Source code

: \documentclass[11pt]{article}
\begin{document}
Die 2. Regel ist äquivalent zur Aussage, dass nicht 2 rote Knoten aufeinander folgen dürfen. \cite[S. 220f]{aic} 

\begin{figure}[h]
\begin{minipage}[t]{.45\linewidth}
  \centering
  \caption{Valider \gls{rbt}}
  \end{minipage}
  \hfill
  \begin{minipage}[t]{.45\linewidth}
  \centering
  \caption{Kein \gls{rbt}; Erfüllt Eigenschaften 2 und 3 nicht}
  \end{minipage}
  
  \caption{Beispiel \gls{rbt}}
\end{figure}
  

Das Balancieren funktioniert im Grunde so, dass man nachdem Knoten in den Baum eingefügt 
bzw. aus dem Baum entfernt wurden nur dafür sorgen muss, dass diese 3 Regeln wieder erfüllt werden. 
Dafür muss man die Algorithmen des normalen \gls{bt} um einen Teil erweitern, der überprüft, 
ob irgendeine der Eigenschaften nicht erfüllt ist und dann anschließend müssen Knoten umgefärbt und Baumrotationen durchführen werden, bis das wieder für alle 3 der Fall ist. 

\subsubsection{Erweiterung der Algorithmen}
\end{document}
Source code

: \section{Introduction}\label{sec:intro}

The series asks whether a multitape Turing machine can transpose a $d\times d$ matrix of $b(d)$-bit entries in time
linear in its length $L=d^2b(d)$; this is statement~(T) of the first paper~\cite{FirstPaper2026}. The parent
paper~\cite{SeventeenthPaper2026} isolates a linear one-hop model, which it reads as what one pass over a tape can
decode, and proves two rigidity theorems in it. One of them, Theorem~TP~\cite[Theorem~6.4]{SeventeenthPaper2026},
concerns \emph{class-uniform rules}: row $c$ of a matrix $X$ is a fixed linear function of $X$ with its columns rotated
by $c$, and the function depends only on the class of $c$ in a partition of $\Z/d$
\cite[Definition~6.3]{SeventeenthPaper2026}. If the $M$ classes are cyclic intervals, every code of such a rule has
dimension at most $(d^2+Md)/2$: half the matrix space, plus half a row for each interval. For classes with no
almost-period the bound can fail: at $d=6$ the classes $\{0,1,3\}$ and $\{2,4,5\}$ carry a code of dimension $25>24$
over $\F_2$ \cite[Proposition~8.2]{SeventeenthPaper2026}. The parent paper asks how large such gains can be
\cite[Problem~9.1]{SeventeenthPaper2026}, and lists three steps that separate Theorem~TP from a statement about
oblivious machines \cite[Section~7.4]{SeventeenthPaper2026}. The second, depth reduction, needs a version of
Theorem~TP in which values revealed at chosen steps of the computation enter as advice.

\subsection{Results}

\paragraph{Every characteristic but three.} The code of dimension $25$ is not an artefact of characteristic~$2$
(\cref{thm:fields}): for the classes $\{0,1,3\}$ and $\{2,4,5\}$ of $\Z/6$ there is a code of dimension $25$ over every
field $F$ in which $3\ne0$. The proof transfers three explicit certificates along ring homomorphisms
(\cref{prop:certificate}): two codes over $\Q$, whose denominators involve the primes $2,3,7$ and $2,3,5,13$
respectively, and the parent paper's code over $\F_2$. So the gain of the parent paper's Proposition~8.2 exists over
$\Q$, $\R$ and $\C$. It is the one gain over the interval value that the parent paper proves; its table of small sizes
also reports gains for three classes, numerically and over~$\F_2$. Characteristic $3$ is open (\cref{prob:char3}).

→ Work to be completed: Restate word for word the lines from the line containing "a statement about" through the last line of the listing, inclusive, and nothing beyond them.

→ Answer box:
\cite[Problem~9.1]{SeventeenthPaper2026}, and lists three steps that separate Theorem~TP from a statement about
oblivious machines \cite[Section~7.4]{SeventeenthPaper2026}. The second, depth reduction, needs a version of
Theorem~TP in which values revealed at chosen steps of the computation enter as advice.

\subsection{Results}

\paragraph{Every characteristic but three.} The code of dimension $25$ is not an artefact of characteristic~$2$
(\cref{thm:fields}): for the classes $\{0,1,3\}$ and $\{2,4,5\}$ of $\Z/6$ there is a code of dimension $25$ over every
field $F$ in which $3\ne0$. The proof transfers three explicit certificates along ring homomorphisms
(\cref{prop:certificate}): two codes over $\Q$, whose denominators involve the primes $2,3,7$ and $2,3,5,13$
respectively, and the parent paper's code over $\F_2$. So the gain of the parent paper's Proposition~8.2 exists over
$\Q$, $\R$ and $\C$. It is the one gain over the interval value that the parent paper proves; its table of small sizes
also reports gains for three classes, numerically and over~$\F_2$. Characteristic $3$ is open (\cref{prob:char3}).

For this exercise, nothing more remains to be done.